| Your assignment |
Using the data beneath this instruction, retype only the lines from the one that contains "### How does it work?" down to the one that contains "and favorited recipes", both included, exactly as they appear.

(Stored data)
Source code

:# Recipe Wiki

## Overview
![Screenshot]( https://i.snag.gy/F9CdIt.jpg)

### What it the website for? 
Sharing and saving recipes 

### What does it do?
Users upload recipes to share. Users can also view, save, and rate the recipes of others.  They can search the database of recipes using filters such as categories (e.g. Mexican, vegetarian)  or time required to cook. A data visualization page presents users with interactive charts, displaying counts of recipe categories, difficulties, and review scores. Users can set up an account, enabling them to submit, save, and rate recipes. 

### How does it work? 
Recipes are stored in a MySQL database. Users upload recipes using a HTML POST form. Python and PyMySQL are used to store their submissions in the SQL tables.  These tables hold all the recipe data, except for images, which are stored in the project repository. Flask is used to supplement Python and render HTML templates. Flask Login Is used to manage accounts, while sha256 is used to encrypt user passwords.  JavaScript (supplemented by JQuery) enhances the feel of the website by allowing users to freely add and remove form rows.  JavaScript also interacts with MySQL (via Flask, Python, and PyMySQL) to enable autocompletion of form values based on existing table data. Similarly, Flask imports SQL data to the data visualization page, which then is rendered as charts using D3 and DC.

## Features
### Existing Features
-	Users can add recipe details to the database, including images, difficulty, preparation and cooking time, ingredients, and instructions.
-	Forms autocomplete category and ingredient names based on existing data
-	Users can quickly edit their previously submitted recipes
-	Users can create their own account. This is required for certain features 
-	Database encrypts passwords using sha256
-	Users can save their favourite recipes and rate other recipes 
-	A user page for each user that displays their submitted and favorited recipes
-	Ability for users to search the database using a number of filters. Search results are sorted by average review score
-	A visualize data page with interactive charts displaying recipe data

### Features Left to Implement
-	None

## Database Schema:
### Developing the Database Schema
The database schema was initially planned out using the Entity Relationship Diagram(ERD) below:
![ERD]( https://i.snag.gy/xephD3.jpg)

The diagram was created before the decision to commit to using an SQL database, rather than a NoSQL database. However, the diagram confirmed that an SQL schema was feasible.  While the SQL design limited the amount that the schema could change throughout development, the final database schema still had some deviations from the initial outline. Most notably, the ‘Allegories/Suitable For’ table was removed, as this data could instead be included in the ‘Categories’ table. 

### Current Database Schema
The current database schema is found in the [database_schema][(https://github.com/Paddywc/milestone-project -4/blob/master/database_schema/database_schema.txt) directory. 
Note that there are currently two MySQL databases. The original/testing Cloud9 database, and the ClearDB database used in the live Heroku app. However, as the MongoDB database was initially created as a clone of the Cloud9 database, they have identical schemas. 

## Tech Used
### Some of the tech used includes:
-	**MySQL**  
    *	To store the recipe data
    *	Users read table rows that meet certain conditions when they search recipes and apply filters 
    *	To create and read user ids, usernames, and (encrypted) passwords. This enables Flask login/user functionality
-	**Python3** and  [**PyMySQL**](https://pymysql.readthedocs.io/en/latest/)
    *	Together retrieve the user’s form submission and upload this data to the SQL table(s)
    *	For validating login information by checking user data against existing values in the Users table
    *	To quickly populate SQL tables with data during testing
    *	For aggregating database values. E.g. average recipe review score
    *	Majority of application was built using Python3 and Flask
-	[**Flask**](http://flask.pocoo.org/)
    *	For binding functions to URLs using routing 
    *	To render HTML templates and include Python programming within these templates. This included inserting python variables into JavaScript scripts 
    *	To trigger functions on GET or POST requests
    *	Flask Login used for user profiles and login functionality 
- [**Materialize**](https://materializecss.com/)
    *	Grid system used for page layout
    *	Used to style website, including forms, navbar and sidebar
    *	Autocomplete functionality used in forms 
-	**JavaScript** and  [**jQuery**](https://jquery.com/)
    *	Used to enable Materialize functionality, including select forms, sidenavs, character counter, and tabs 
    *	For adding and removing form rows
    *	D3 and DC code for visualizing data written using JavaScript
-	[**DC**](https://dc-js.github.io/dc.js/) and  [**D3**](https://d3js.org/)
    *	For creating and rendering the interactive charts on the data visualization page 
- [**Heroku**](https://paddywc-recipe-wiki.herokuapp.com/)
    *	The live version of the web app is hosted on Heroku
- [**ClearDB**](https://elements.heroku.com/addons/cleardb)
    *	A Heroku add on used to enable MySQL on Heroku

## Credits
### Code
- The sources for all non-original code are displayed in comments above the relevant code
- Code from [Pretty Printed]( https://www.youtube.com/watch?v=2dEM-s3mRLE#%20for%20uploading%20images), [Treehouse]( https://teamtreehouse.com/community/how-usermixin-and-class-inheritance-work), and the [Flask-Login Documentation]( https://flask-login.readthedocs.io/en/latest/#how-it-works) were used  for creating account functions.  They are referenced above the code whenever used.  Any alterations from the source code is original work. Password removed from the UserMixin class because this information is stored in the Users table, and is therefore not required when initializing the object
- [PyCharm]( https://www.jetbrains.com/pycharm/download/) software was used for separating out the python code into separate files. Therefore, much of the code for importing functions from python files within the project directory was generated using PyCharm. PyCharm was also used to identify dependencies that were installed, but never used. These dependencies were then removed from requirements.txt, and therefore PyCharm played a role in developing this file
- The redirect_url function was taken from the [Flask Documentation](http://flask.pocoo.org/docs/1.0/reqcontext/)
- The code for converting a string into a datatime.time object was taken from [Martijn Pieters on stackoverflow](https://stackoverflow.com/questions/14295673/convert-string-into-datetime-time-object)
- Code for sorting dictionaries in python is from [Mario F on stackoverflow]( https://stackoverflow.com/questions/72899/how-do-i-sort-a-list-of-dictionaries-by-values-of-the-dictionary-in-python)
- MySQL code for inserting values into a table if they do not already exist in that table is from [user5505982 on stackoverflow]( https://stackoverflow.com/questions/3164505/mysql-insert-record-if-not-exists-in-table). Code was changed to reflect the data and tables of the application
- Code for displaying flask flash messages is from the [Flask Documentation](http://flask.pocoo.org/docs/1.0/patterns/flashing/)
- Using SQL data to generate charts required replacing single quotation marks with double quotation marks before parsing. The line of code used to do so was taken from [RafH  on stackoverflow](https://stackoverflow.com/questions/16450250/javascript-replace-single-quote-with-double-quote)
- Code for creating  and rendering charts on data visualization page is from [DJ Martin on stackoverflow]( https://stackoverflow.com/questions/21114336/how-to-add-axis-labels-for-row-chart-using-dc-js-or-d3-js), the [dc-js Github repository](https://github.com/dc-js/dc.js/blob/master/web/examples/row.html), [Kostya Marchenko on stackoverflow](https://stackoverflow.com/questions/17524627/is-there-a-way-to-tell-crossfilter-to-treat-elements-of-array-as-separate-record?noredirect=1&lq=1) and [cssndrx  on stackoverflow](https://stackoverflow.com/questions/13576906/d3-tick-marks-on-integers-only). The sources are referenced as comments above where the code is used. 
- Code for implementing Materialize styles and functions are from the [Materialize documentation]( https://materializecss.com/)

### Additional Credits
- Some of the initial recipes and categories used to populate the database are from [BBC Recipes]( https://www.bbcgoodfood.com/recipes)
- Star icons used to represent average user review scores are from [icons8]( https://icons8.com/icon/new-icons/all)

| Answer box |
### How does it work? 
Recipes are stored in a MySQL database. Users upload recipes using a HTML POST form. Python and PyMySQL are used to store their submissions in the SQL tables.  These tables hold all the recipe data, except for images, which are stored in the project repository. Flask is used to supplement Python and render HTML templates. Flask Login Is used to manage accounts, while sha256 is used to encrypt user passwords.  JavaScript (supplemented by JQuery) enhances the feel of the website by allowing users to freely add and remove form rows.  JavaScript also interacts with MySQL (via Flask, Python, and PyMySQL) to enable autocompletion of form values based on existing table data. Similarly, Flask imports SQL data to the data visualization page, which then is rendered as charts using D3 and DC.

## Features
### Existing Features
-	Users can add recipe details to the database, including images, difficulty, preparation and cooking time, ingredients, and instructions.
-	Forms autocomplete category and ingredient names based on existing data
-	Users can quickly edit their previously submitted recipes
-	Users can create their own account. This is required for certain features 
-	Database encrypts passwords using sha256
-	Users can save their favourite recipes and rate other recipes 
-	A user page for each user that displays their submitted and favorited recipes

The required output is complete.